### [Goal of the exercise]
Once the line with "Марнов Максим Васильевич" is found in the entries below, print it and each following line exactly, stopping after the line with "### A1. Аксиома Разума (Axiom of Reason)"; print nothing else.

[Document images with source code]
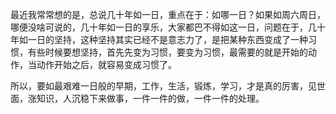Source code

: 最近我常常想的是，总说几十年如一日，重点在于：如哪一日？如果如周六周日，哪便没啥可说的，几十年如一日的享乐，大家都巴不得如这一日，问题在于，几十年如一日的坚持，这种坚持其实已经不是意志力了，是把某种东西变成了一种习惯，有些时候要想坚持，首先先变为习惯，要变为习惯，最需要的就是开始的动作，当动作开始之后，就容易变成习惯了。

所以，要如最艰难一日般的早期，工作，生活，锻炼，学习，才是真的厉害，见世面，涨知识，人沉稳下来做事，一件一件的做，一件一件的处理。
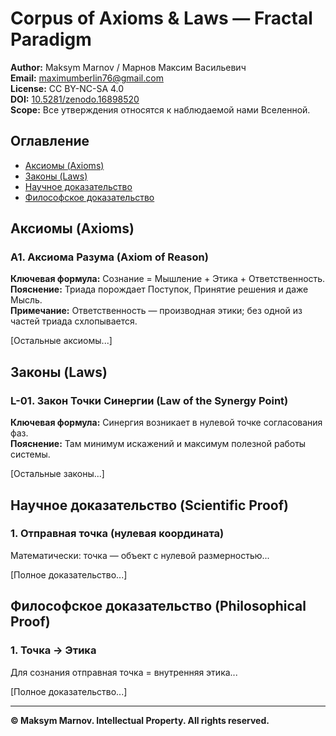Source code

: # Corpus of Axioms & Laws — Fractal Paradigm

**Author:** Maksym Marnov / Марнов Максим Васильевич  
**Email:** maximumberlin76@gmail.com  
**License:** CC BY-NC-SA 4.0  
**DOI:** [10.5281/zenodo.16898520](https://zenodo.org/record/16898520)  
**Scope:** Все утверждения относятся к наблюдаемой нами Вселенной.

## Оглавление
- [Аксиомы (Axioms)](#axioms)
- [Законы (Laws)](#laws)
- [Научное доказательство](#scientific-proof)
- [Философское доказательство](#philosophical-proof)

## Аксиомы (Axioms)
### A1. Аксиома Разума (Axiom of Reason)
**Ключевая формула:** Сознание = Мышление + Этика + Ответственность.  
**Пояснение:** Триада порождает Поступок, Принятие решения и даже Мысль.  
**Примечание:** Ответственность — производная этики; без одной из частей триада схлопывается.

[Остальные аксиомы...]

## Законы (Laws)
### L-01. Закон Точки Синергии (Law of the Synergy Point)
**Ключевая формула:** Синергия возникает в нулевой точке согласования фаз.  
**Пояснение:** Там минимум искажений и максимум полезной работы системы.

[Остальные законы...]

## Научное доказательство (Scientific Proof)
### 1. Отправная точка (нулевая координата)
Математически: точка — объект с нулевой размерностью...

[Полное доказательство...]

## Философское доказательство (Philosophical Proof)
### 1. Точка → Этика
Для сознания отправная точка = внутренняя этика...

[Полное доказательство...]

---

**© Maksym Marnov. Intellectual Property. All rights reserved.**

---

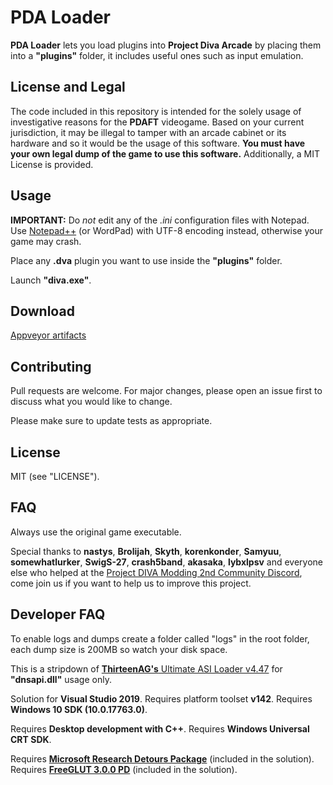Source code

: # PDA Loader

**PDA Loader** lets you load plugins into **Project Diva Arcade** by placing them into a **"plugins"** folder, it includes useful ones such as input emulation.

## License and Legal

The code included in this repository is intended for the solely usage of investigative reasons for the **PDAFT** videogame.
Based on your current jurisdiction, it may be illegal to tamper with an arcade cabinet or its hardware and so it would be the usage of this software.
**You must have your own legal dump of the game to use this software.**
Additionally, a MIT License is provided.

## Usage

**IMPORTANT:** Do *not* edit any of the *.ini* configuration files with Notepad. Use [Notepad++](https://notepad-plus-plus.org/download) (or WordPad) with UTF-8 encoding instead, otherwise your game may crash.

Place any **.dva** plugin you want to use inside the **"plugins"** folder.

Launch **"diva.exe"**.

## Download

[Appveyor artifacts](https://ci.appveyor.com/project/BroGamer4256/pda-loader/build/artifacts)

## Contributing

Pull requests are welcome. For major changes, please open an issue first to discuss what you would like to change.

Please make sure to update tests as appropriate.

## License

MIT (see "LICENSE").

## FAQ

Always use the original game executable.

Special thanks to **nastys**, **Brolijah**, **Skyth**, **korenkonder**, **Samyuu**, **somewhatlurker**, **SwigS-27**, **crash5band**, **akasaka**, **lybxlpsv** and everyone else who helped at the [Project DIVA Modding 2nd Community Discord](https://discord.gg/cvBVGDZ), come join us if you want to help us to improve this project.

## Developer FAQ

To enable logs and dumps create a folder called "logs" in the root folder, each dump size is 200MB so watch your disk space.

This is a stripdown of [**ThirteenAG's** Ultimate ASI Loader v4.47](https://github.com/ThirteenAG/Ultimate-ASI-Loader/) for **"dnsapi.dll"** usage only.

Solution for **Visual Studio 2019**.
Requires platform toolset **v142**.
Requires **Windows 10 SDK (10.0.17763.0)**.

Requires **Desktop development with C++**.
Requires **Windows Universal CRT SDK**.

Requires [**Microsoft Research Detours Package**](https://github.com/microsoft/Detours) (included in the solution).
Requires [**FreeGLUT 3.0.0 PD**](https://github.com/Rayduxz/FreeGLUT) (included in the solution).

### [Exercise solution]
**Author:** Maksym Marnov / Марнов Максим Васильевич  
**Email:** maximumberlin76@gmail.com  
**License:** CC BY-NC-SA 4.0  
**DOI:** [10.5281/zenodo.16898520](https://zenodo.org/record/16898520)  
**Scope:** Все утверждения относятся к наблюдаемой нами Вселенной.

## Оглавление
- [Аксиомы (Axioms)](#axioms)
- [Законы (Laws)](#laws)
- [Научное доказательство](#scientific-proof)
- [Философское доказательство](#philosophical-proof)

## Аксиомы (Axioms)
### A1. Аксиома Разума (Axiom of Reason)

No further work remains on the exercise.